Controlling, surveilling, and punishing poor families through the child welfare system
In a typical year, one in five US children have some interaction with the child welfare system. Countless other families, particularly those who struggle to care for their children due to poverty or economic insecurity, fear child welfare system involvement. Though imagined as a system that protects children from caregivers’ maltreatment, contributors to Policing Not Protecting Families argue that the child welfare system polices and punishes poor parents who are unable to meet white, middle class parenting standards due to structural inequalities.
Bringing together scholars from anthropology, sociology, law, and social work, this collection is the first to critically examine the child welfare system’s role in governing poor, disproportionately Black and Native families. It shows that the child welfare system is a key site of poverty governance, or state control and management of poor families. Chapters bring together empirical research from diverse settings across the US, highlighting the system’s interactions with other state systems and its wide impact on marginalized families. Together the chapters illustrate the failure of the child welfare system to protect children and families from the structural inequalities that shape the lives of poor and other marginalized families.
This is the book our field has been waiting for. Policing Not Protecting Families ties together an analysis of the history and present functioning of the child welfare system, and larger questions of poverty governance in the United States. It views the child welfare system as one of many state systems that manage, surveilles and punishes disproportionately poor Black and brown populations, and examines the interrelations, both theoretical, and day-to- day practical, between the child welfare and other forms of policing. The book’s final section offers different, competing views on paths forward, ensuring that this work can be translated into concrete action.
Policing Not Protecting Families is an eye-opening and uniquely interdisciplinary interrogation of this country’s child welfare system. This incisive book conceptualizes the contemporary child welfare – or rather, family policing - system as both a continuation of the racialized and gendered family separation practices that forged the modern United States and as a central cog in the machinery of neoliberal poverty governance. Captivating, capacious, and empirically rich, these deeply researched case studies interweave to issue a vivid indictment of the systems supposedly in place to protect families.

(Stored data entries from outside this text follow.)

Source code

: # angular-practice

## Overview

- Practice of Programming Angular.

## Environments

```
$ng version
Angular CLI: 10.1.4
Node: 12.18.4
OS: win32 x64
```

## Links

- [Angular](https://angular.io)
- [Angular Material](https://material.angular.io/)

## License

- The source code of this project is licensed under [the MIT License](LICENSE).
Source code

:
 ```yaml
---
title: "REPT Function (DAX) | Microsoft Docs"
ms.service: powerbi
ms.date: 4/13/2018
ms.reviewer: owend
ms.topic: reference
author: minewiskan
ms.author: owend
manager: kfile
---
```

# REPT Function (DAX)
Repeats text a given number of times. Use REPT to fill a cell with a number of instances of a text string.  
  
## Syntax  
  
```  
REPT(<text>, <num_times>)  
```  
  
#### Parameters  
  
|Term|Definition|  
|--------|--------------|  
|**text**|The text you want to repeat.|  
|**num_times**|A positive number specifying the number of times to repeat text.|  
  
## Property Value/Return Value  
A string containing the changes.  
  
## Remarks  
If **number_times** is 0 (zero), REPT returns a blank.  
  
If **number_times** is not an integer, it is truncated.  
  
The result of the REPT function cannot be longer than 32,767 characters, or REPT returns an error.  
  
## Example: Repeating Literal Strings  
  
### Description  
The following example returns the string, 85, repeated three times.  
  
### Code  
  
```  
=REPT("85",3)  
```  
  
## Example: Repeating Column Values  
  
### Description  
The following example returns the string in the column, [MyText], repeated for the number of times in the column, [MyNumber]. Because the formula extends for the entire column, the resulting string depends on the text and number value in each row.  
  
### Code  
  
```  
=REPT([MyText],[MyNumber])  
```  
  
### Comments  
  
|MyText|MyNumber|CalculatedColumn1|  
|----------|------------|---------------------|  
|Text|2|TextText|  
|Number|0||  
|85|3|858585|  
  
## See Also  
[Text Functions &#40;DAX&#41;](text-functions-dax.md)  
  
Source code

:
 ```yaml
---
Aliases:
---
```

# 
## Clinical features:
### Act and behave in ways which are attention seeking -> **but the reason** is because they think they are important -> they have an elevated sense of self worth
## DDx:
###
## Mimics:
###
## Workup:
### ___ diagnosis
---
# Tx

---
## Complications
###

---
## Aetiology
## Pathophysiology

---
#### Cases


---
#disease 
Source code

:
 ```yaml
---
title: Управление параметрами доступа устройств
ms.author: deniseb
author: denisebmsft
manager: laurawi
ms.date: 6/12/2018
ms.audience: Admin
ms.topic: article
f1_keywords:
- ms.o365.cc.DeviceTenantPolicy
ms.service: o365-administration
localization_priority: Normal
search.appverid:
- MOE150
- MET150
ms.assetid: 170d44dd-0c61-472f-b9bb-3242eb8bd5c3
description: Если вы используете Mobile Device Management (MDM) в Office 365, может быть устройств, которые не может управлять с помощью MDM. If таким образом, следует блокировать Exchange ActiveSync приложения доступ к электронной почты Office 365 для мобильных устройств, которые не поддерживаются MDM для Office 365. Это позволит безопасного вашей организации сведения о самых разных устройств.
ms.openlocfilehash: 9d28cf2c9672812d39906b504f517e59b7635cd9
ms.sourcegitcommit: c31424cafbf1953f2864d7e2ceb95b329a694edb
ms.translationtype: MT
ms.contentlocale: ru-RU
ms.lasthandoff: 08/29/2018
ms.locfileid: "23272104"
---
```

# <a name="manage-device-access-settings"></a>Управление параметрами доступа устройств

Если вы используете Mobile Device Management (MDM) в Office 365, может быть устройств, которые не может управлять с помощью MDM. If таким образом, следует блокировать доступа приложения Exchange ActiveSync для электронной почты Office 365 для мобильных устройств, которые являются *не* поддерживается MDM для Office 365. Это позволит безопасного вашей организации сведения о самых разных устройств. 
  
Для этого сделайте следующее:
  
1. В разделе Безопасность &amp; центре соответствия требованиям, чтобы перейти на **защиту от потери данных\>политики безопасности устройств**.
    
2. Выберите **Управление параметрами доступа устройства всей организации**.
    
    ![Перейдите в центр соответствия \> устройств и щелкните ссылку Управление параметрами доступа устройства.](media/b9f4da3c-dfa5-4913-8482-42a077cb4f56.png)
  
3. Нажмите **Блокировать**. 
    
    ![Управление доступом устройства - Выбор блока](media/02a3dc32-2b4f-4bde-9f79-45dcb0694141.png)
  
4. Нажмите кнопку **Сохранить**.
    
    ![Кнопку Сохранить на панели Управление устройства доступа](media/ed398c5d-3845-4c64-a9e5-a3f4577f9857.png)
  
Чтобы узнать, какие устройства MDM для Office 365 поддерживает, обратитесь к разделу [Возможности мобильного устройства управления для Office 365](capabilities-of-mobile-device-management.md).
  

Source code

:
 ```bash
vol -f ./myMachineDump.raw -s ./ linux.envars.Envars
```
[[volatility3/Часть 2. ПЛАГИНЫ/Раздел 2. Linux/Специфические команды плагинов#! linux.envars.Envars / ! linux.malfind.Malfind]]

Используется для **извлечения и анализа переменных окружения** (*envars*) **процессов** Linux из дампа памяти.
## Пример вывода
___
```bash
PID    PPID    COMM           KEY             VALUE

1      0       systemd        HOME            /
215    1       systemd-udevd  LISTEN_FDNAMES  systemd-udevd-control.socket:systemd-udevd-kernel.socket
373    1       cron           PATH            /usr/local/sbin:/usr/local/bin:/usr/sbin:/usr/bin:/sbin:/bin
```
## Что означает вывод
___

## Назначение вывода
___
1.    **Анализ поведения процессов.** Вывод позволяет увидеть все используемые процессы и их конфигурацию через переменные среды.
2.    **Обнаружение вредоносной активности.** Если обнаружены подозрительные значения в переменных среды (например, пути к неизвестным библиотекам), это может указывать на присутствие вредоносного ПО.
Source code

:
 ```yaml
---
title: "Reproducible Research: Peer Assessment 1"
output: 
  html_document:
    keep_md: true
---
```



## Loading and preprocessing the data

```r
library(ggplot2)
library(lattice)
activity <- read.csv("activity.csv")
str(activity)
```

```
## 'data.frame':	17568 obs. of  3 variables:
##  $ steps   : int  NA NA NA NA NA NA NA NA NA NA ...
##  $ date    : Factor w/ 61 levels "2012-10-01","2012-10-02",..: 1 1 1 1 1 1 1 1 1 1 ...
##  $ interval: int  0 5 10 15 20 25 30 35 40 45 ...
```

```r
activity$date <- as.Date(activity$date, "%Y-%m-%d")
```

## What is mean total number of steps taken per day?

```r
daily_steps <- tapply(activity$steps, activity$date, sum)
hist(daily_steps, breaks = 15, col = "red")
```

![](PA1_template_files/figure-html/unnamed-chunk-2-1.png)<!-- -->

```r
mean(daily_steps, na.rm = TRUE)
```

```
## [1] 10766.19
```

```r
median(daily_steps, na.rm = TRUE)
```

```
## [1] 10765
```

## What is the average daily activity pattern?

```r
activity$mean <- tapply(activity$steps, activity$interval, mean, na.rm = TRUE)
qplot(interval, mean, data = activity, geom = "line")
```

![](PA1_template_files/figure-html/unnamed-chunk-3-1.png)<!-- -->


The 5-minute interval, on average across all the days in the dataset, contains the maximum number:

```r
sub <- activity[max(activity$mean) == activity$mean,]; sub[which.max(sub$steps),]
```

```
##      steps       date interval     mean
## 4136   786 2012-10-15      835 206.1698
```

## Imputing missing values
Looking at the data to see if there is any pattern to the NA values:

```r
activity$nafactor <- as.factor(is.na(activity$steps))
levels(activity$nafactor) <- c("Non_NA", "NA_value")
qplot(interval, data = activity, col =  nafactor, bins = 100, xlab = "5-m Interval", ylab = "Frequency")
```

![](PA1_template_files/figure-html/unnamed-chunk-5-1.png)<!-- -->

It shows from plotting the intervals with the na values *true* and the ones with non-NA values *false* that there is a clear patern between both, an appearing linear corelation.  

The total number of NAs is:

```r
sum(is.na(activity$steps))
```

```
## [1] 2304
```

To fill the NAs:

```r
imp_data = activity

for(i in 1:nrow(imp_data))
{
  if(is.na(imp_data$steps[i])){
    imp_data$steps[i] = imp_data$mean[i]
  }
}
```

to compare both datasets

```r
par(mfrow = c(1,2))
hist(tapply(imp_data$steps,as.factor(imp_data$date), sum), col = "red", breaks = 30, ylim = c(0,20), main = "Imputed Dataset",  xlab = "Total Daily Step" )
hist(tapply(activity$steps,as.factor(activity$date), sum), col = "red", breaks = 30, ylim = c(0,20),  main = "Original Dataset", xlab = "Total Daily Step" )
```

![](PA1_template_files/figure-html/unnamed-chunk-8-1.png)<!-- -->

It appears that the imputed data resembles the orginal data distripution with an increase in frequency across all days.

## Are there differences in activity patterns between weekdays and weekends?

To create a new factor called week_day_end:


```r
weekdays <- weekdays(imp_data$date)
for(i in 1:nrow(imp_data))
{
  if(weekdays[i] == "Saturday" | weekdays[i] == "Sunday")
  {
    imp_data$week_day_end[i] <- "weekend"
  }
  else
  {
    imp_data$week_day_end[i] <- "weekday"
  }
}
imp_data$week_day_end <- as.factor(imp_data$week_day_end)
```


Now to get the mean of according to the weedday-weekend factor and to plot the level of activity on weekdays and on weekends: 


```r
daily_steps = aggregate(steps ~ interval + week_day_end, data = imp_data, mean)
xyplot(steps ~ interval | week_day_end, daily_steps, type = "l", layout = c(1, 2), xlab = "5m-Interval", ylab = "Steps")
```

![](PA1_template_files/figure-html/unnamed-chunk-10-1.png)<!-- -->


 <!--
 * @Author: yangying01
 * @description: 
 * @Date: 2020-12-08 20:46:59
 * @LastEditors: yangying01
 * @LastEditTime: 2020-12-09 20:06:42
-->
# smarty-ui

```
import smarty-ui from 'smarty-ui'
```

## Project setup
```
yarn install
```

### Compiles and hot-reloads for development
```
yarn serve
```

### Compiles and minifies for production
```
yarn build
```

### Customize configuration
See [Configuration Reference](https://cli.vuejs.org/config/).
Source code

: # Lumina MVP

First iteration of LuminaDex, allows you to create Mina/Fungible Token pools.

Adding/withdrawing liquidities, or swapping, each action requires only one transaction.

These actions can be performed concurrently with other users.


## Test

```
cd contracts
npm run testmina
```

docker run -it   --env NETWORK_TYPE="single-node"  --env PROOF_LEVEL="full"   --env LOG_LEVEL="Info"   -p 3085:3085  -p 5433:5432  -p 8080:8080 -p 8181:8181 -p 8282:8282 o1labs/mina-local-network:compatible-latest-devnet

Moreover, they reveal the limits of policy reforms and illuminate the need for a radical re-envisioning of what it takes to keep families safe, whole, and thriving.
Policing Not Protecting Families is a timely and essential contribution to understanding the failures of our current child welfare (family policing) system and to reimagining alternative and effective paradigms for supporting families and protecting children. Authors across disciplines contextualize the devastating effect of half a century of neo-liberal poverty governance on marginalized and racialized families. They identify how government surveillance and intervention has focused on blaming parents for individual and economic failure rather than recognizing and solving the vast structural inequalities in their lives and the cumulative disadvantages these families face. The proffered solutions allow us to imagine how all families can be supported and children can live safely and well.
This collection offers an important new perspective on the child welfare system. Although topics presented in this work may cause discomfort, that discomfort can be a powerful motivator to readers, encouraging civil discourse and positive change.
Jennifer M. Randles is Professor in the Department of Sociology at California State University, Fresno, and author of Essential Dads: The Inequalities and Politics of Fathering.
Kerry Woodward (Editor)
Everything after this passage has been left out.